何ですか?悪口ですか?今のタイミングに。
ち、違うってば!僕はそんなつもりで言ったんじゃ...!
虐めないであげて、スリカさん。なんだか可哀想。
え、そ、そうですか?普段からこんな感じなんですけどね。
助かったよ、ラニャさん。
いいえ。だってこっちまで笑いそうになるんですもの、止めて頂かないと。
うっそ!?思ったよりもラニャさんって穏やかじゃないこと考えてるんですねぇ!
ナーギャさんは今のやり取りをどう感じたんだい!?私には辛いよ、この場は。
そんな楽しげな会話が、この日の夜を閉じた。
☆
バステ「皆さんーーー!!起きて下さい。もう朝の日が出ています。これから説明しなきゃならないこともあるので、今日から全員で行動していきますからね。」
そんな、目覚ましの声を挙げるバステのお陰で、時間で言うと8時位の時刻、部屋で眠っていた者達は起こされた。
説明はあまりしないが、あまりに仲良くなったので一緒の部屋で喋っていたいという要望が挙がってしまい、それにバステとスラドは反対したのだが、女性陣の鋭い目線に耐えられず、思わず許可を出してしまった。
よって現在、ベッドが一つ、テーブルが一つと椅子が二つの部屋に四人の人間が眠る状況であった。

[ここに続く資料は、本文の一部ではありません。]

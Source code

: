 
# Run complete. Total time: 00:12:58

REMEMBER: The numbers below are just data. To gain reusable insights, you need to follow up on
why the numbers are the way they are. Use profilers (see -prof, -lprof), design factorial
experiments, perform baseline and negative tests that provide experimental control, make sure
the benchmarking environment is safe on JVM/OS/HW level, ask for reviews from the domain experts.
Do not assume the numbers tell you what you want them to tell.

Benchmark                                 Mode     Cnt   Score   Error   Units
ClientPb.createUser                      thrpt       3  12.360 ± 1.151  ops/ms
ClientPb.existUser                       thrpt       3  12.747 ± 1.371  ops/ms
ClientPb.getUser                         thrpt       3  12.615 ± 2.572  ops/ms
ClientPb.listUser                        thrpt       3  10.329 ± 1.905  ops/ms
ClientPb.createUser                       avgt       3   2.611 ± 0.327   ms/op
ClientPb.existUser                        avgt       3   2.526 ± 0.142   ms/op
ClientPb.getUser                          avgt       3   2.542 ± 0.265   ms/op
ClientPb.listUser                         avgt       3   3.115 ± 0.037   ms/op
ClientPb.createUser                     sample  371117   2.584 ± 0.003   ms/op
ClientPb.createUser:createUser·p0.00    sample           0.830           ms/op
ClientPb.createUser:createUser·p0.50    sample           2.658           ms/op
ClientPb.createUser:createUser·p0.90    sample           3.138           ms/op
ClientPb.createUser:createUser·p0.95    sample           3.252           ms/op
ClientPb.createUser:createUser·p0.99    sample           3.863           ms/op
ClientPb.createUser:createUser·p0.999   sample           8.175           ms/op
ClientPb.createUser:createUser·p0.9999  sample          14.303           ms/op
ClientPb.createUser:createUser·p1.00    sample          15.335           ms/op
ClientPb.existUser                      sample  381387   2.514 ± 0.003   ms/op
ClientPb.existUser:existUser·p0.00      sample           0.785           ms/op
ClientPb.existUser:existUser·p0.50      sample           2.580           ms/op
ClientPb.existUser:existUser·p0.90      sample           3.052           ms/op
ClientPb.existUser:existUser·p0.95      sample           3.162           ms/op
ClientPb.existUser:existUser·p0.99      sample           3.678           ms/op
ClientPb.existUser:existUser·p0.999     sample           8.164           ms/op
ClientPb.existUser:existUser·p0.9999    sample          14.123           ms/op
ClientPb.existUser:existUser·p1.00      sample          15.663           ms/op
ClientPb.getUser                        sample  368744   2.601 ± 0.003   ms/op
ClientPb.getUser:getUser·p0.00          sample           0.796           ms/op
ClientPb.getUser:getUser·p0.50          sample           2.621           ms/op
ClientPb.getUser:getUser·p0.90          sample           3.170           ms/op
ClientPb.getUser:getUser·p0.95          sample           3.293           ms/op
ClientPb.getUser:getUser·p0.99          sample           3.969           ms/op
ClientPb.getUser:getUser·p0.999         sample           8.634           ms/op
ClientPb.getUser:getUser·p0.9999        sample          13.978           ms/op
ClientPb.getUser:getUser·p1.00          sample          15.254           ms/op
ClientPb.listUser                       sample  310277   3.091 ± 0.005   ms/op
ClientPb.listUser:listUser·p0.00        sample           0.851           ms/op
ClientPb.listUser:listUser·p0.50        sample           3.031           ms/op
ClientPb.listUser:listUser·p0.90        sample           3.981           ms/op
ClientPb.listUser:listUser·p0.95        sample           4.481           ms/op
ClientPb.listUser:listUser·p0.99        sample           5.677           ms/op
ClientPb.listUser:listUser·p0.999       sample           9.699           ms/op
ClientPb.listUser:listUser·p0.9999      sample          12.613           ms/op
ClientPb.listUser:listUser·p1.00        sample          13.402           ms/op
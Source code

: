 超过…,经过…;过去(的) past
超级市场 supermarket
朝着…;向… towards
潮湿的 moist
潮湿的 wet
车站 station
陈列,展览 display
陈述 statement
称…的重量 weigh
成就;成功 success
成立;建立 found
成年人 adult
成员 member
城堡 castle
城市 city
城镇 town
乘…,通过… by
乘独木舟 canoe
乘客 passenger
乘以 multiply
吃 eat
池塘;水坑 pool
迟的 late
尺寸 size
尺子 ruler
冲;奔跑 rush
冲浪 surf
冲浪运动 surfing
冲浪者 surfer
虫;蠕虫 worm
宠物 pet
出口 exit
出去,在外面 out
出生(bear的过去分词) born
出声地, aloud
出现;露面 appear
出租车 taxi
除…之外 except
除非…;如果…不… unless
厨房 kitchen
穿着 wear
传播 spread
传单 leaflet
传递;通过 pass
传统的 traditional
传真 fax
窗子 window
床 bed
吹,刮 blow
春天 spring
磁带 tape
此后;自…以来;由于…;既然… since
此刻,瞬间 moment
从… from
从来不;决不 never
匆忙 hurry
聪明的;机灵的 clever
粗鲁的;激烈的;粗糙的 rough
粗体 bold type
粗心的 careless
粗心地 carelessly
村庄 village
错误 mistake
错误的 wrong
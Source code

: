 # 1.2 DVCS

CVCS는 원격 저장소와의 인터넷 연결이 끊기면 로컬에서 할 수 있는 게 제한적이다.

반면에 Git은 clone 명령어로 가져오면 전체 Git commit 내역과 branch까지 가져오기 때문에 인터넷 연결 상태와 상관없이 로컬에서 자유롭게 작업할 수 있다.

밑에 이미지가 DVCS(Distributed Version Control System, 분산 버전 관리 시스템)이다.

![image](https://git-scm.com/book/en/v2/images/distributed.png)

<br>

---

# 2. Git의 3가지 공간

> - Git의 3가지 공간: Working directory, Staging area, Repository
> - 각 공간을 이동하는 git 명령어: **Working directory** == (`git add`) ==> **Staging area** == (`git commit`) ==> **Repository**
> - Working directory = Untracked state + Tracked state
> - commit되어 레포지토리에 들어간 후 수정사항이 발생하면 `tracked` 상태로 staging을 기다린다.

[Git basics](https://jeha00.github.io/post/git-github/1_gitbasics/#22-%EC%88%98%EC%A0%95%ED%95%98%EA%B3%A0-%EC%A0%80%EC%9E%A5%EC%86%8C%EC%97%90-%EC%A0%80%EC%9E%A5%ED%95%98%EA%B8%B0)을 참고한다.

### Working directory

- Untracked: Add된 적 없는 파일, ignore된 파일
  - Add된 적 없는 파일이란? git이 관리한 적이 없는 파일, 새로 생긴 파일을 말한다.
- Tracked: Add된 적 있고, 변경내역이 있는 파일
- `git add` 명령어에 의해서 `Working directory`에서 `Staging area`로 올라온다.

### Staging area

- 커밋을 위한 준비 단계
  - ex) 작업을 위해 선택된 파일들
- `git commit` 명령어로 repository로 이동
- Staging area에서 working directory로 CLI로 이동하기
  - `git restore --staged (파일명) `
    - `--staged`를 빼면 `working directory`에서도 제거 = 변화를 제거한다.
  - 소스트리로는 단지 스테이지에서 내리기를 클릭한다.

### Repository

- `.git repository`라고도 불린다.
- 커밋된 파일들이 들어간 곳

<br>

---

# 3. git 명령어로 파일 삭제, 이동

尚、スラドは落ち着くことが出来ず結局部屋の外に離脱し部屋の壁にもたれ掛かりながら寝た。
そのせいで風邪を引いた。
可哀想である。
ラニャ「さぁ、皆さん起きましょう。
...そういえばお腹が空きましたし、食事も取りたいですね。」
ナーギャ「うーん、確かに。何か食べ物とか無いんですかね?」
スリカ「ふわぁ、はぁふっ、眠い。
......あれ!?スラドはぁ!?」
バステ「.........ッつ!あの~!!スラドさんは部屋外で寝てますけど!食事も今からしますので、黙って!付いてきてください!何なんですかもう、女学生じゃないんだから。」
「「「はーい!」」」
スラド「はっ、へっ、くしゃあっ!あぁぁぁぁぁ!!なんで私は風邪を引いているんだ!良く解らないが、腹が立ってきたぞ。」
バステ「.........スラドさん、同情します。」
そんな元気な朝の始まりであった。
わーわー言いながら部屋を出てくる三人は、改めて目新しさを感じる空間であることに少し感動していた。
人が横に4人は並べるような広さの通路。
綺麗に整えられた木製の床、壁。
そして上を見上げれば開放感を感じる程の高さがあった。
目線を奥に定めれば、鎧を着た人が何人も建物内を歩いている。
そして何処からか食事の準備をしているらしい音も響いてくる。
何故だかとてもワクワクとした気持ちで一杯であった。
ラニャ、ナーギャ、スリカの三人とも、年齢はバステと然程変わらない。
大体24位であろうか。
だが大きく違うこととして、同年代の者達と集団生活をしたことがない事が挙げられた。
まだ6才の頃から近しい年齢の者と生活をしていたバステには、この三人のはしゃぎ様が小さな子供を見ているようで段々腹が立ってきていた。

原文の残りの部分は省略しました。